An identical reprint of the entire listing below is expected.
[Start of Attachment]
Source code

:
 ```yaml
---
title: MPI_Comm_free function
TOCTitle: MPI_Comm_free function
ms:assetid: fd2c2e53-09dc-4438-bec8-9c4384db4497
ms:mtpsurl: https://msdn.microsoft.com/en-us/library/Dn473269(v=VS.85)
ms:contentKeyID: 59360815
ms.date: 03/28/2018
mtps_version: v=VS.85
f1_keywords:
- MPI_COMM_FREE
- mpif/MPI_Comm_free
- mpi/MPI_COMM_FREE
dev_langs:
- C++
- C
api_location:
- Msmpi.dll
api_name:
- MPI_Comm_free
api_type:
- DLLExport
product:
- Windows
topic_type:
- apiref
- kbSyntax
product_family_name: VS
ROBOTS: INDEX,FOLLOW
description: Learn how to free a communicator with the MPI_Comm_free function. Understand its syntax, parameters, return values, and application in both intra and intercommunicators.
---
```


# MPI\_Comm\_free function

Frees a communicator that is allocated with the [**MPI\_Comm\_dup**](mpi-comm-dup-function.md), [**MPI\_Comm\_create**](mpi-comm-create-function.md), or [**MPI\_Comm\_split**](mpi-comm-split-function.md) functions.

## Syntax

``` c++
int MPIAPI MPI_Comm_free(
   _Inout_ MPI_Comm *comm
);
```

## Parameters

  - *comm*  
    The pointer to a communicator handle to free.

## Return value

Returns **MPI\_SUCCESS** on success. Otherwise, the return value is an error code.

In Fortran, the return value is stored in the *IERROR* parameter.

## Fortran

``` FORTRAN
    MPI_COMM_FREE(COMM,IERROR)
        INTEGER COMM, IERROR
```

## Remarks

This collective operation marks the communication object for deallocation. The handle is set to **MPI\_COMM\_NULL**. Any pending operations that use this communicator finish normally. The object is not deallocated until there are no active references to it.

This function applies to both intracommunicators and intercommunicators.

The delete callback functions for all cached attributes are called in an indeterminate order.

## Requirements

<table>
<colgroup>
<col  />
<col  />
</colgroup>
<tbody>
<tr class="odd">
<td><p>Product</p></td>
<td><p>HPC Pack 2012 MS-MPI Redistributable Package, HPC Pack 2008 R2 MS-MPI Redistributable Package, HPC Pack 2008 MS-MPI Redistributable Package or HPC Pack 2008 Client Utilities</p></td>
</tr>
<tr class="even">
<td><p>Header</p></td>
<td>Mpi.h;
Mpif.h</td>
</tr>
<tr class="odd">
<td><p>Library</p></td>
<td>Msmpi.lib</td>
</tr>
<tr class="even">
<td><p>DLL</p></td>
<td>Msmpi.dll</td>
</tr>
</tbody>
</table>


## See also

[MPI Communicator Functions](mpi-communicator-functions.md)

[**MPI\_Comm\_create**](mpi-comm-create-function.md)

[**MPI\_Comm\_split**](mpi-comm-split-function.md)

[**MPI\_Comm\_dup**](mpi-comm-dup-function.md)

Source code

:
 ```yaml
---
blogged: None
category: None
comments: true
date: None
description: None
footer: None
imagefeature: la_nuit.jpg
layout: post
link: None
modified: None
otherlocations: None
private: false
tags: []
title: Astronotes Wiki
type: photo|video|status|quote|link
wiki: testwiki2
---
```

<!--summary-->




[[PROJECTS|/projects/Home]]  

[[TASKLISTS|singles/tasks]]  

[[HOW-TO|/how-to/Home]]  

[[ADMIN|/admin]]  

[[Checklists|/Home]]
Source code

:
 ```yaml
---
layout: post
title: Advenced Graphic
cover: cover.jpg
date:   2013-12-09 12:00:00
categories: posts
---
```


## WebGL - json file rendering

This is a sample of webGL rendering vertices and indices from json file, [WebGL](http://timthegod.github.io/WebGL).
[End of Attachment]
**ANSWER BELOW:**
Source code

:
 ```yaml
---
title: MPI_Comm_free function
TOCTitle: MPI_Comm_free function
ms:assetid: fd2c2e53-09dc-4438-bec8-9c4384db4497
ms:mtpsurl: https://msdn.microsoft.com/en-us/library/Dn473269(v=VS.85)
ms:contentKeyID: 59360815
ms.date: 03/28/2018
mtps_version: v=VS.85
f1_keywords:
- MPI_COMM_FREE
- mpif/MPI_Comm_free
- mpi/MPI_COMM_FREE
dev_langs:
- C++
- C
api_location:
- Msmpi.dll
api_name:
- MPI_Comm_free
api_type:
- DLLExport
product:
- Windows
topic_type:
- apiref
- kbSyntax
product_family_name: VS
ROBOTS: INDEX,FOLLOW
description: Learn how to free a communicator with the MPI_Comm_free function. Understand its syntax, parameters, return values, and application in both intra and intercommunicators.
---
```


# MPI\_Comm\_free function

Frees a communicator that is allocated with the [**MPI\_Comm\_dup**](mpi-comm-dup-function.md), [**MPI\_Comm\_create**](mpi-comm-create-function.md), or [**MPI\_Comm\_split**](mpi-comm-split-function.md) functions.

## Syntax

``` c++
int MPIAPI MPI_Comm_free(
   _Inout_ MPI_Comm *comm
);
```

## Parameters

  - *comm*  
    The pointer to a communicator handle to free.

## Return value

Returns **MPI\_SUCCESS** on success. Otherwise, the return value is an error code.

In Fortran, the return value is stored in the *IERROR* parameter.

## Fortran

``` FORTRAN
    MPI_COMM_FREE(COMM,IERROR)
        INTEGER COMM, IERROR
```

## Remarks

This collective operation marks the communication object for deallocation. The handle is set to **MPI\_COMM\_NULL**. Any pending operations that use this communicator finish normally. The object is not deallocated until there are no active references to it.

This function applies to both intracommunicators and intercommunicators.

The delete callback functions for all cached attributes are called in an indeterminate order.

## Requirements

<table>
<colgroup>
<col  />
<col  />
</colgroup>
<tbody>
<tr class="odd">
<td><p>Product</p></td>
<td><p>HPC Pack 2012 MS-MPI Redistributable Package, HPC Pack 2008 R2 MS-MPI Redistributable Package, HPC Pack 2008 MS-MPI Redistributable Package or HPC Pack 2008 Client Utilities</p></td>
</tr>
<tr class="even">
<td><p>Header</p></td>
<td>Mpi.h;
Mpif.h</td>
</tr>
<tr class="odd">
<td><p>Library</p></td>
<td>Msmpi.lib</td>
</tr>
<tr class="even">
<td><p>DLL</p></td>
<td>Msmpi.dll</td>
</tr>
</tbody>
</table>


## See also

[MPI Communicator Functions](mpi-communicator-functions.md)

[**MPI\_Comm\_create**](mpi-comm-create-function.md)

[**MPI\_Comm\_split**](mpi-comm-split-function.md)

[**MPI\_Comm\_dup**](mpi-comm-dup-function.md)

Source code

:
 ```yaml
---
blogged: None
category: None
comments: true
date: None
description: None
footer: None
imagefeature: la_nuit.jpg
layout: post
link: None
modified: None
otherlocations: None
private: false
tags: []
title: Astronotes Wiki
type: photo|video|status|quote|link
wiki: testwiki2
---
```

<!--summary-->




[[PROJECTS|/projects/Home]]  

[[TASKLISTS|singles/tasks]]  

[[HOW-TO|/how-to/Home]]  

[[ADMIN|/admin]]  

[[Checklists|/Home]]
Source code

:
 ```yaml
---
layout: post
title: Advenced Graphic
cover: cover.jpg
date:   2013-12-09 12:00:00
categories: posts
---
```


## WebGL - json file rendering

This is a sample of webGL rendering vertices and indices from json file, [WebGL](http://timthegod.github.io/WebGL).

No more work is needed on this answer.